# ASSIGNMENT:
Where the listing below has a line with "The Earth has", write out exactly that line and every line after it, stopping after the line with "themselves to the".

#### DATA FOR REVIEW ####

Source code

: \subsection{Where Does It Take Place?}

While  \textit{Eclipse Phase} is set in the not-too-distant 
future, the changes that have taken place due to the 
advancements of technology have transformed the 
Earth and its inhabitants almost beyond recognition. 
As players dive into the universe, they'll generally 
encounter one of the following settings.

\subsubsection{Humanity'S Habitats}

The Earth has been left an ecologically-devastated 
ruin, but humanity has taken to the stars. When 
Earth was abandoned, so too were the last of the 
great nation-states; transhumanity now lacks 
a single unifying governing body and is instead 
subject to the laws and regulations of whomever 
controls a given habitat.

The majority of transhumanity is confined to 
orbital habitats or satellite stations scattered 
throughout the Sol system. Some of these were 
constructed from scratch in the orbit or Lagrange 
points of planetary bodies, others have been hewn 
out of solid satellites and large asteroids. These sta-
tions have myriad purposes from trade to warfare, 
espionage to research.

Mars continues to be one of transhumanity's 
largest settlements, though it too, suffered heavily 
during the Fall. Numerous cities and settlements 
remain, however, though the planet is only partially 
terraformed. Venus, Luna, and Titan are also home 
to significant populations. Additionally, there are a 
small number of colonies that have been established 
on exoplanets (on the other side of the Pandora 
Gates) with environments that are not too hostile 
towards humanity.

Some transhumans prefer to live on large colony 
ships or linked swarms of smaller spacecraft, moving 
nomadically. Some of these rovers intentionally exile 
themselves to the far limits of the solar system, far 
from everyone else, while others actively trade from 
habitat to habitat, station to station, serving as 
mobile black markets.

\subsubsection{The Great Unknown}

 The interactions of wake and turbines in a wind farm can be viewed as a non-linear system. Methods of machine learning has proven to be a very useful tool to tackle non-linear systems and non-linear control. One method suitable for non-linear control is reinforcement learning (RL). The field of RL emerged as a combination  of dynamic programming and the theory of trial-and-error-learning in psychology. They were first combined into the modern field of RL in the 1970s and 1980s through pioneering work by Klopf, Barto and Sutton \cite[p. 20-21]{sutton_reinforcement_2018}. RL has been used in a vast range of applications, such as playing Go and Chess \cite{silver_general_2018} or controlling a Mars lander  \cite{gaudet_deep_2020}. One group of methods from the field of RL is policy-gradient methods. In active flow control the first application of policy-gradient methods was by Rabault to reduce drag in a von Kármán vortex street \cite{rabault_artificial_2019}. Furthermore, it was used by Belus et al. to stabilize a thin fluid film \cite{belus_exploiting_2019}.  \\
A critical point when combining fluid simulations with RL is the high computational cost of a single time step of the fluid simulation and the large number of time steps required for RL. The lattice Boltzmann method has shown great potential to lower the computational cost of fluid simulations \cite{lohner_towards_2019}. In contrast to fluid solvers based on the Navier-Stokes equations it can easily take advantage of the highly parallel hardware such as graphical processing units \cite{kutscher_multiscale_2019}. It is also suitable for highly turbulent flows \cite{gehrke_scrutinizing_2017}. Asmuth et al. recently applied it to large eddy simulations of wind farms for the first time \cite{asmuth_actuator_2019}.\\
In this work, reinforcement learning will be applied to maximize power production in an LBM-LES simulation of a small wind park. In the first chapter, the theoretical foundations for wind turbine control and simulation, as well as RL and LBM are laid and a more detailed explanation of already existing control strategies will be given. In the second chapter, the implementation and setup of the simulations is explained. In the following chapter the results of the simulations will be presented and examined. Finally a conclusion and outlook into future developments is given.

####

# SOLUTION FOR THIS EXERCISE:
The Earth has been left an ecologically-devastated 
ruin, but humanity has taken to the stars. When 
Earth was abandoned, so too were the last of the 
great nation-states; transhumanity now lacks 
a single unifying governing body and is instead 
subject to the laws and regulations of whomever 
controls a given habitat.

The majority of transhumanity is confined to 
orbital habitats or satellite stations scattered 
throughout the Sol system. Some of these were 
constructed from scratch in the orbit or Lagrange 
points of planetary bodies, others have been hewn 
out of solid satellites and large asteroids. These sta-
tions have myriad purposes from trade to warfare, 
espionage to research.

Mars continues to be one of transhumanity's 
largest settlements, though it too, suffered heavily 
during the Fall. Numerous cities and settlements 
remain, however, though the planet is only partially 
terraformed. Venus, Luna, and Titan are also home 
to significant populations. Additionally, there are a 
small number of colonies that have been established 
on exoplanets (on the other side of the Pandora 
Gates) with environments that are not too hostile 
towards humanity.

Some transhumans prefer to live on large colony 
ships or linked swarms of smaller spacecraft, moving 
nomadically. Some of these rovers intentionally exile 
themselves to the far limits of the solar system, far 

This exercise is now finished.